Schmelzen

Das im Hochofenprozess entstandene Roheisen ist als Werkstoff nicht zu gebrauchen. Es enthält Verunreinigungen; im Wesentlichen Kohlenstoff, Mangan, Silizium, Phosphor, Schwefel.

Beim Erschmelzen von Stahl und Eisen geht es zuerst um die Entfernung dieser Verunreinigungen durch Oxidation; dann um die geeignete Dosierung bzw. Zulegierung von Elementen, die spezielle Eigenschaften im Werkstoff hervorrufen.

Kupolofen
Grauguss und gering beanspruchten Sphäroguss erzeugen wir im Kupolofen.
                           
Lichtbogenofen
Die Schmelze für große Stahlgussteile wird im Lichtbogenofen erschmolzen.

Vakuumbehandlung
Zur Reduzierung schädlicher Gase in Stahlschmelzen werden geeignete Anlagen (Sekundärmetallurgie, z.B. VD) eingesetzt. Anzahl und Größe der nichtmetallischen Einschlüsse (Oxide, Nitride) werden reduziert.
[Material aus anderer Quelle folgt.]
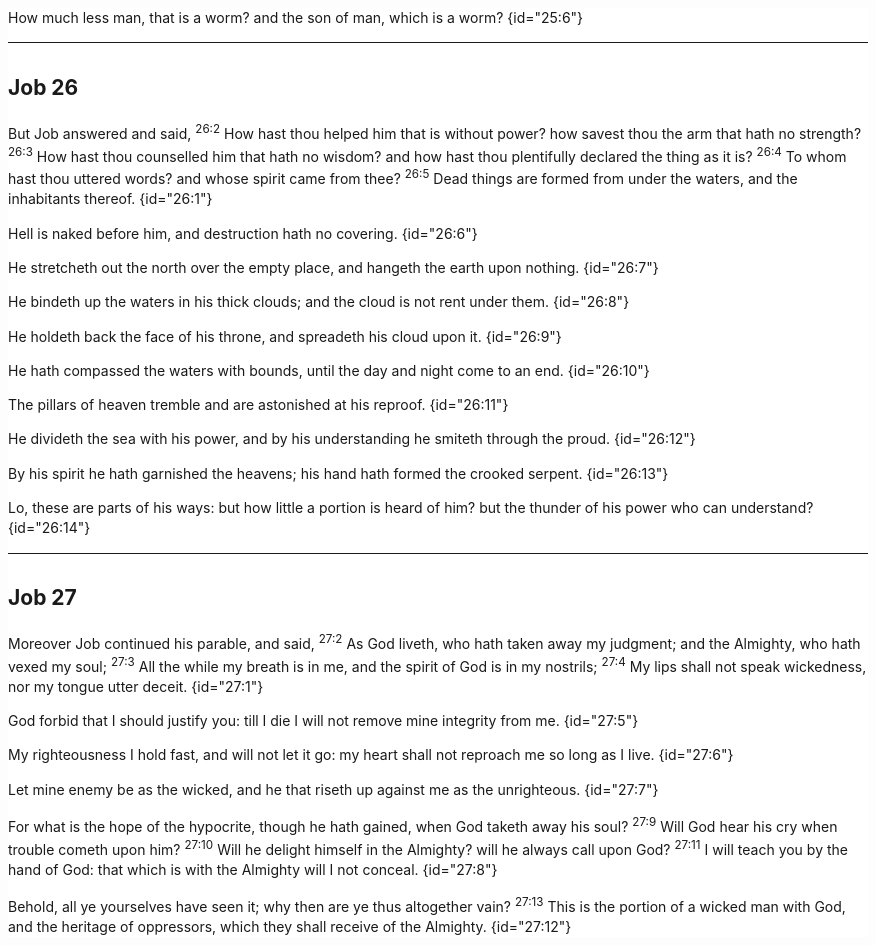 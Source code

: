 How much less man, that is a worm? and the son of man, which is a worm? {id="25:6"}

---

## Job 26

But Job answered and said, <sup>26:2</sup> How hast thou helped him that is without power? how savest thou the arm that hath no strength? <sup>26:3</sup> How hast thou counselled him that hath no wisdom? and how hast thou plentifully declared the thing as it is?  <sup>26:4</sup> To whom hast thou uttered words? and whose spirit came from thee?  <sup>26:5</sup> Dead things are formed from under the waters, and the inhabitants thereof.  {id="26:1"}

Hell is naked before him, and destruction hath no covering.  {id="26:6"}

He stretcheth out the north over the empty place, and hangeth the earth upon nothing.  {id="26:7"}

He bindeth up the waters in his thick clouds; and the cloud is not rent under them.  {id="26:8"}

He holdeth back the face of his throne, and spreadeth his cloud upon it.  {id="26:9"}

He hath compassed the waters with bounds, until the day and night come to an end.  {id="26:10"}

The pillars of heaven tremble and are astonished at his reproof.  {id="26:11"}

He divideth the sea with his power, and by his understanding he smiteth through the proud.  {id="26:12"}

By his spirit he hath garnished the heavens; his hand hath formed the crooked serpent.  {id="26:13"}

Lo, these are parts of his ways: but how little a portion is heard of him? but the thunder of his power who can understand?  {id="26:14"}

---

## Job 27

Moreover Job continued his parable, and said, <sup>27:2</sup> As God liveth, who hath taken away my judgment; and the Almighty, who hath vexed my soul; <sup>27:3</sup> All the while my breath is in me, and the spirit of God is in my nostrils; <sup>27:4</sup> My lips shall not speak wickedness, nor my tongue utter deceit.  {id="27:1"}

God forbid that I should justify you: till I die I will not remove mine integrity from me.  {id="27:5"}

My righteousness I hold fast, and will not let it go: my heart shall not reproach me so long as I live.  {id="27:6"}

Let mine enemy be as the wicked, and he that riseth up against me as the unrighteous.  {id="27:7"}

For what is the hope of the hypocrite, though he hath gained, when God taketh away his soul?  <sup>27:9</sup> Will God hear his cry when trouble cometh upon him?  <sup>27:10</sup> Will he delight himself in the Almighty? will he always call upon God?  <sup>27:11</sup> I will teach you by the hand of God: that which is with the Almighty will I not conceal.  {id="27:8"}

Behold, all ye yourselves have seen it; why then are ye thus altogether vain?  <sup>27:13</sup> This is the portion of a wicked man with God, and the heritage of oppressors, which they shall receive of the Almighty.  {id="27:12"}
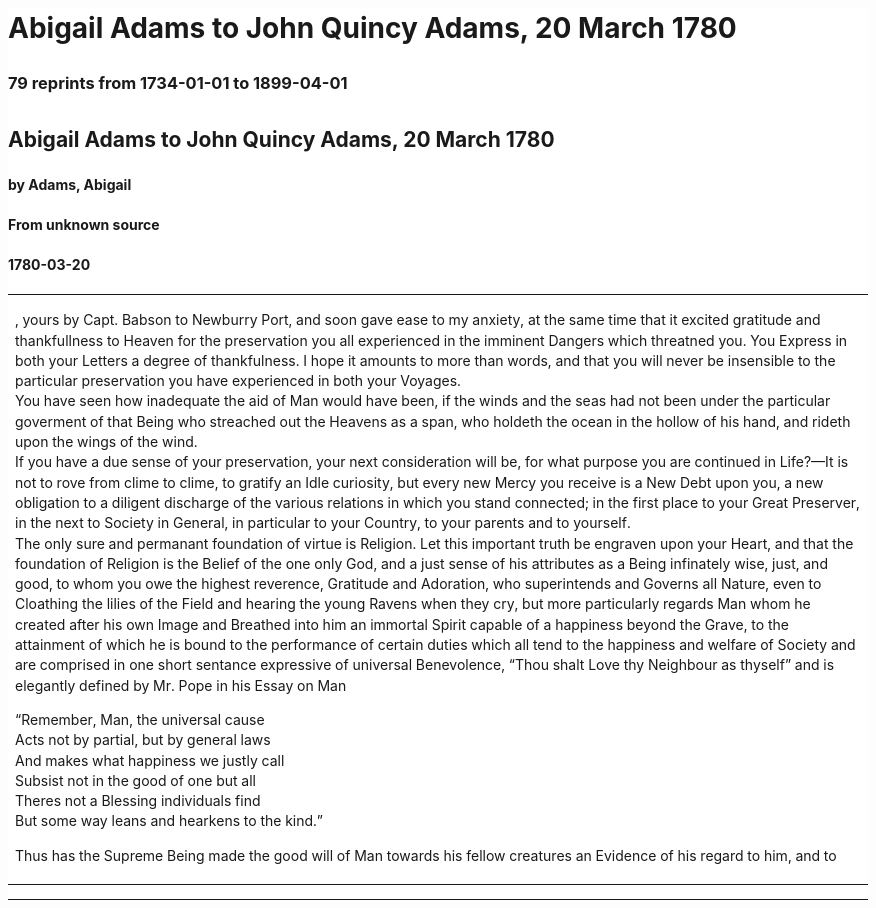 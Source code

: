 
# Abigail Adams to John Quincy Adams, 20 March 1780

### 79 reprints from 1734-01-01 to 1899-04-01

## Abigail Adams to John Quincy Adams, 20 March 1780

#### by Adams, Abigail

#### From unknown source

#### 1780-03-20

<table style="width: 100%;"><tr><td style="width: 50%">

, yours by Capt. Babson to Newburry Port, and soon gave ease to my anxiety, at the same time that it excited gratitude and thankfullness to Heaven for the preservation you all experienced in the imminent Dangers which threatned you. You Express in both your Letters a degree of thankfulness. I hope it amounts to more than words, and that you will never be insensible to the particular preservation you have experienced in both your Voyages.  
You have seen how inadequate the aid of Man would have been, if the winds and the seas had not been under the particular goverment of that Being who streached out the Heavens as a span, who holdeth the ocean in the hollow of his hand, and rideth upon the wings of the wind.  
If you have a due sense of your preservation, your next consideration will be, for what purpose you are continued in Life?—It is not to rove from clime to clime, to gratify an Idle curiosity, but every new Mercy you receive is a New Debt upon you, a new obligation to a diligent discharge of the various relations in which you stand connected; in the first place to your Great Preserver, in the next to Society in General, in particular to your Country, to your parents and to yourself.  
The only sure and permanant foundation of virtue is Religion. Let this important truth be engraven upon your Heart, and that the foundation of Religion is the Belief of the one only God, and a just sense of his attributes as a Being infinately wise, just, and good, to whom you owe the highest reverence, Gratitude and Adoration, who superintends and Governs all Nature, even to Cloathing the lilies of the Field and hearing the young Ravens when they cry, but more particularly regards Man whom he created after his own Image and Breathed into him an immortal Spirit capable of a happiness beyond the Grave, to the attainment of which he is bound to the performance of certain duties which all tend to the happiness and welfare of Society and are comprised in one short sentance expressive of universal Benevolence, “Thou shalt Love thy Neighbour as thyself” and is elegantly defined by Mr. Pope in his Essay on Man  
  
“Remember, Man, the universal cause  
Acts not by partial, but by general laws  
And makes what happiness we justly call  
Subsist not in the good of one but all  
Theres not a Blessing individuals find  
But some way leans and hearkens to the kind.”  
  
Thus has the Supreme Being made the good will of Man towards his fellow creatures an Evidence of his regard to him, and to 
</td></tr></table>

---

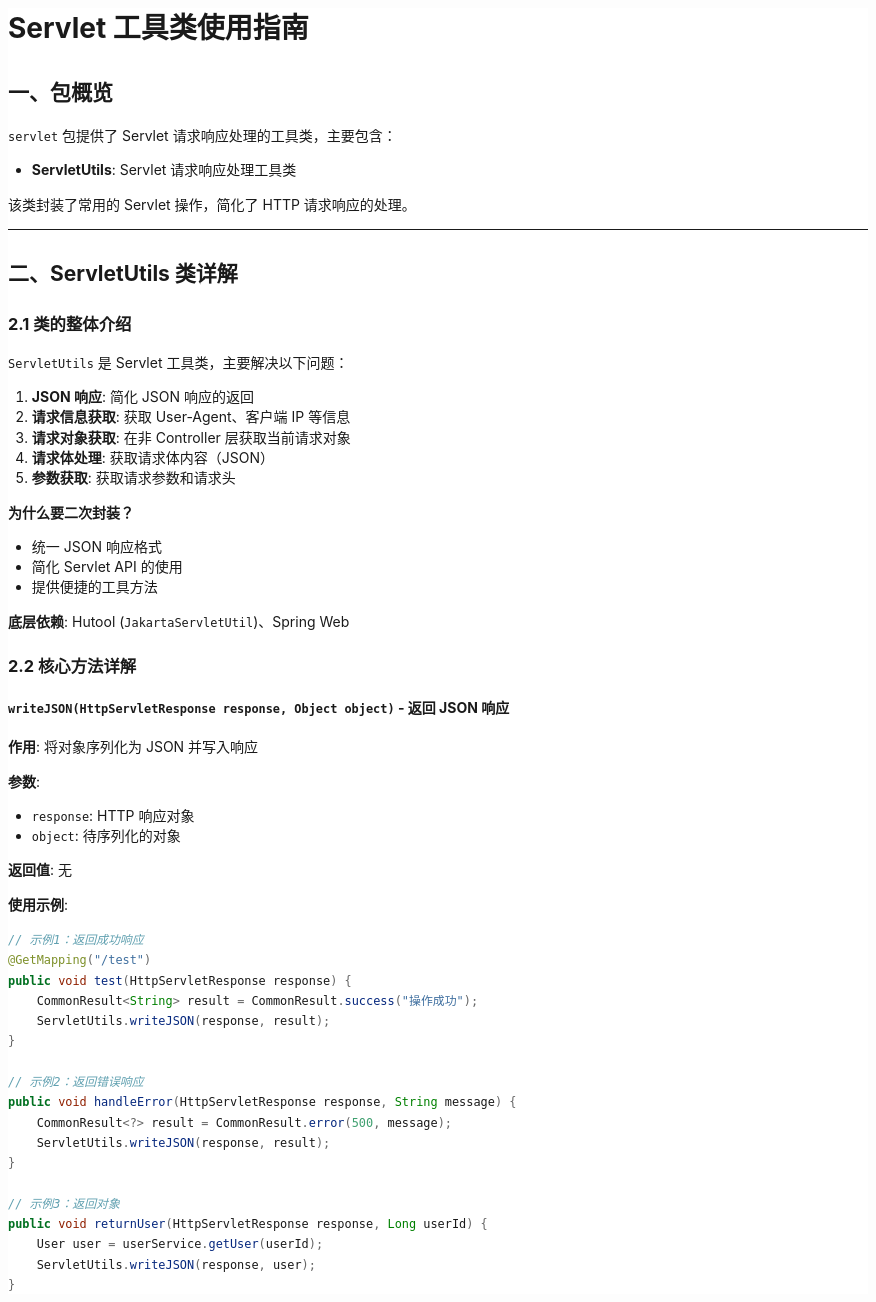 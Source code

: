 # Servlet 工具类使用指南

## 一、包概览

`servlet` 包提供了 Servlet 请求响应处理的工具类，主要包含：

- **ServletUtils**: Servlet 请求响应处理工具类

该类封装了常用的 Servlet 操作，简化了 HTTP 请求响应的处理。

---

## 二、ServletUtils 类详解

### 2.1 类的整体介绍

`ServletUtils` 是 Servlet 工具类，主要解决以下问题：

1. **JSON 响应**: 简化 JSON 响应的返回
2. **请求信息获取**: 获取 User-Agent、客户端 IP 等信息
3. **请求对象获取**: 在非 Controller 层获取当前请求对象
4. **请求体处理**: 获取请求体内容（JSON）
5. **参数获取**: 获取请求参数和请求头

**为什么要二次封装？**
- 统一 JSON 响应格式
- 简化 Servlet API 的使用
- 提供便捷的工具方法

**底层依赖**: Hutool (`JakartaServletUtil`)、Spring Web

### 2.2 核心方法详解

#### `writeJSON(HttpServletResponse response, Object object)` - 返回 JSON 响应
**作用**: 将对象序列化为 JSON 并写入响应

**参数**:
- `response`: HTTP 响应对象
- `object`: 待序列化的对象

**返回值**: 无

**使用示例**:
```java
// 示例1：返回成功响应
@GetMapping("/test")
public void test(HttpServletResponse response) {
    CommonResult<String> result = CommonResult.success("操作成功");
    ServletUtils.writeJSON(response, result);
}

// 示例2：返回错误响应
public void handleError(HttpServletResponse response, String message) {
    CommonResult<?> result = CommonResult.error(500, message);
    ServletUtils.writeJSON(response, result);
}

// 示例3：返回对象
public void returnUser(HttpServletResponse response, Long userId) {
    User user = userService.getUser(userId);
    ServletUtils.writeJSON(response, user);
}
```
Wasserstoffgehalte  werden – und das ist z.B. wichtig für Kaltwalzen – so stark abgesenkt, dass sich keine Flocken (Innenrisse) mehr bilden können.

Induktionsofen
Im Induktionsofen erschmelzen wir höher beanspruchten, legierten Grauguss, Grauguss, Sphäroguss für dynamisch  beanspruchte Bauteile wie Kurbelwellen, Sphäroguss für tiefe Temperaturen wie für Windmühlenbauteile und natürlich Stahllegierungen für Stahlgussteile.